第七十七話 麻酔と食中毒
一つ目の口頭発表が終わった後、私とヴァイド、グリフィスは司会者と同じテーブルを前に着席していた。なぜこんな事態になっているかというと、グリフィス王子のせいで私達がこの場にいることを知った司会者が要らない気を利かせて私達をテーブルへと呼んだのだ。ここにいてくれた方が色々質問もしやすいかららしい……。
あれ、おかしいな、今日私達は完全なお客さんのはずだったのになぜ開催者側の席に座っているんだろう。ちょっとだけ恨めし気にグリフィスを睨んでみたけど、全然気にしてない様子でニコニコ笑っている。『元はと言えば貴方のせいなんですけど!?』なんて思っては見るものの実際に言う訳にもいかない。一つ溜息をつき、次の発表に集中することにした……。
次の口頭発表は以前私が講義で提唱した吸入麻酔の検証についてだった。外科手術には痛みが伴うのでこれまでは麻酔として麻酔薬を経口摂取するのが常だったのだけれど、吸入麻酔を使った場合との比較検証実験を行ったらしい。何で二回連続で私に関係するテーマなのかと頭を抱えたりもしたが、吸入麻酔も普及してほしい手法なので気を取り直すことにする。
やはり検証した結果、従来の麻酔薬を経口摂取した場合と吸入麻酔薬を吸入した場合とでは後者の方が鎮静の導入が明らかに早く、体内に入る麻酔薬の量も少ないためか副作用も非常に少ないというものになったそうだ。まだまだ実臨床に広められるほどのデータは揃っていないが今後は吸入麻酔がスタンダードになっていくことが予想されるとの結論になった。
何事もなく終わるかと思いきや、またグリフィスが私の意見を聞いてきたので使用するエンテル草の量は患者の体重により調節することが望ましいこと、鎮静導入時に不穏になる人もいるので注意が必要なことなど留意点を伝えておいた。本当はオゾン草を揮発させて作る酸素を麻酔薬の20%位一緒に吸わせた方がいいとか、覚醒させる時には酸素を多く吸わせた方が良いとか色々あるんだけどあまり一気に並べ立てても困ると思うから後で書類に纏めて発表者に渡そうと思う。
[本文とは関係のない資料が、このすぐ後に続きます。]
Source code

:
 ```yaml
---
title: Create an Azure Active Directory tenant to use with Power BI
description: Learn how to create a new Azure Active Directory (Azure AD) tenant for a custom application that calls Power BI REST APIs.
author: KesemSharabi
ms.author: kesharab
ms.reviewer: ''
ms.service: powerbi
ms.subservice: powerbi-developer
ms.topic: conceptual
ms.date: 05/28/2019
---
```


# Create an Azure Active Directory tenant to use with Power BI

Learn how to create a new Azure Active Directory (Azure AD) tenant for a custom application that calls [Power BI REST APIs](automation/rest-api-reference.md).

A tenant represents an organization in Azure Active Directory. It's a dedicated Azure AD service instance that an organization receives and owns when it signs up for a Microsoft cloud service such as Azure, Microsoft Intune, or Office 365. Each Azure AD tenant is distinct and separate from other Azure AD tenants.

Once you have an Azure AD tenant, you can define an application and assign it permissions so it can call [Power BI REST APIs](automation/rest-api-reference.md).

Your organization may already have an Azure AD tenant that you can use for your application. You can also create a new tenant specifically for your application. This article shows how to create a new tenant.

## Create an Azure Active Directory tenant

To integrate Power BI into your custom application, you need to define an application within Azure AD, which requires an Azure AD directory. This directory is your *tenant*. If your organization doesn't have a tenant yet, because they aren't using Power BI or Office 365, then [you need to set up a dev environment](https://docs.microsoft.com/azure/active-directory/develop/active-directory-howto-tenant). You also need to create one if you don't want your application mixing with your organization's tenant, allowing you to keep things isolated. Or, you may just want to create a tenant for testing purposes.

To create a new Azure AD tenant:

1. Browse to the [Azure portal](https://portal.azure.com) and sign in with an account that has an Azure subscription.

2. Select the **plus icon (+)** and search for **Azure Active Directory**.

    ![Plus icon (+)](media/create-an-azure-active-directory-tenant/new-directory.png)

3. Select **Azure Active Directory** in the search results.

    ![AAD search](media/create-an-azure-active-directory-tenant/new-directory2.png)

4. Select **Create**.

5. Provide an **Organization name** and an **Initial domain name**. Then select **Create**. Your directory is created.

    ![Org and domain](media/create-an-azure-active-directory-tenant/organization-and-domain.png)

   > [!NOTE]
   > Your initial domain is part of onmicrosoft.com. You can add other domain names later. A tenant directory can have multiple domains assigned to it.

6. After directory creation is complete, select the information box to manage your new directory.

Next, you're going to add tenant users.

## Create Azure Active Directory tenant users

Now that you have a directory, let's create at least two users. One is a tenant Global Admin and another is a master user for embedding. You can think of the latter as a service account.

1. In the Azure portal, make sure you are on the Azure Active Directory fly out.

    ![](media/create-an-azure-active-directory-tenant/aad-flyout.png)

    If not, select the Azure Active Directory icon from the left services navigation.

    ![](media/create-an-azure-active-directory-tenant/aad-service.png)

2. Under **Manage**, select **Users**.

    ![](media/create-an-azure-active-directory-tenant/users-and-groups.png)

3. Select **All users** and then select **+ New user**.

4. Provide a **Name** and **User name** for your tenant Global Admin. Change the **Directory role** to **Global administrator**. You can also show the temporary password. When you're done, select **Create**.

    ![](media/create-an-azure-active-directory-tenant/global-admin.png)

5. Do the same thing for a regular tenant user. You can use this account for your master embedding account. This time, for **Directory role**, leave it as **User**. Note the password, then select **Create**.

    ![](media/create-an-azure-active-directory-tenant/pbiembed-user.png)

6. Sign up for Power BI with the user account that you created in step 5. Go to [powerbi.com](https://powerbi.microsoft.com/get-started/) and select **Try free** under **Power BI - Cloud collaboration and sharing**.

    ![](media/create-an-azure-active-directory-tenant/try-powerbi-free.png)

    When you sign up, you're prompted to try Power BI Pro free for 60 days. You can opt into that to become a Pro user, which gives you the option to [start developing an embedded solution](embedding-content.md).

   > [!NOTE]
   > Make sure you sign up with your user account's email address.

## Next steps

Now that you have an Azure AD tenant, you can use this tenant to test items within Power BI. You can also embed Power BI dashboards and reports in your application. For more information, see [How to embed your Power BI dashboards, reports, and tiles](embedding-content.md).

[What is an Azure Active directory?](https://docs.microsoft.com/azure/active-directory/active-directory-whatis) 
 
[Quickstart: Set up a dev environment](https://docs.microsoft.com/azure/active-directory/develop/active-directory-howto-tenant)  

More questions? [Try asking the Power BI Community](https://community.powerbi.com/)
三番目の口頭発表は食中毒に関しての発表だった。様々な状況で発生した食中毒のケースを纏め、症状と原因と思われる食材、そして治療経過を検証したものだ。食物自体に毒性があるものと食物に毒性を持つ何かが付着し、それを摂取することによって発生するものとに大別している。惜しいところで微妙に外している所はあるけども、まだ『細菌』の概念が知られていない現状では仕方のないことだと思う。
いずれヴァイドと相談し、折を見て『細菌』について発表したいところだ。そのためにもまず顕微鏡の開発を進めないといけないね。そういえばそもそも『細菌』のことはどこで知ったんだったかな、考えてみても何故か思い出せない。ヴァイドに細菌や顕微鏡の話をした時も珍しく吃驚した後に納得顔で頷いていたけどあの人は何を考えているのかいつもわからない。
「リファさん、何かアドバイスなどはありますか?」
そんなことを考えていると、やっぱりグリフィスがワクワクしながら私に話を振ってくる。発表自体には色々な事情で突っ込みにくいから治療法についてだけ少し注意しておこうかな。
「今は食中毒になった場合、吐かせたり下剤を用いて体外に排出させようとするのがスタンダードだと思います。しかし吐かせる分にはあまり問題はありませんが、下剤は用いるべきではないと私は考えています」
「それはどうしてでしょうか?」
「食中毒により胃腸が弱っている状態で下剤を用いると却って弱った腸を更に痛めつける結果になってしまいかねないからです。一番大切なのは胃腸を休めることですので最初に吐ける範囲で吐かせた後は絶食とし、水分だけはしっかり取るようにして安静にするのが重要です」
「絶食にすると却って体力が落ちそうにも思えますが……」
「胃腸が弱っている状態で無理に食事をとっても逆に吐き気や下痢が酷くなり、消化吸収どころではなくなってしまいます。むしろ絶食にすることで胃腸を休めることに繋がるのです。そして水分はできればコップ一杯分の水に一つまみの塩とその10倍位の量の砂糖、そしてレモンのしぼり汁を混ぜると体に吸収されやすくなるのでお勧めですね」
「なるほど……またリファさんから新しい治療法が提示されましたね!それではこの治療法を用いた検証をどなたかに進めて貰うように伝えて下さい」
嬉しそうにグリフィスが司会にそう伝える。確かに現状の治療法に問題が多いのは事実だけど、『私が提案者』だと念押しするのだけはやめて下さいお願いします。また少し涙目になりつつ最後の発表を待つことにした。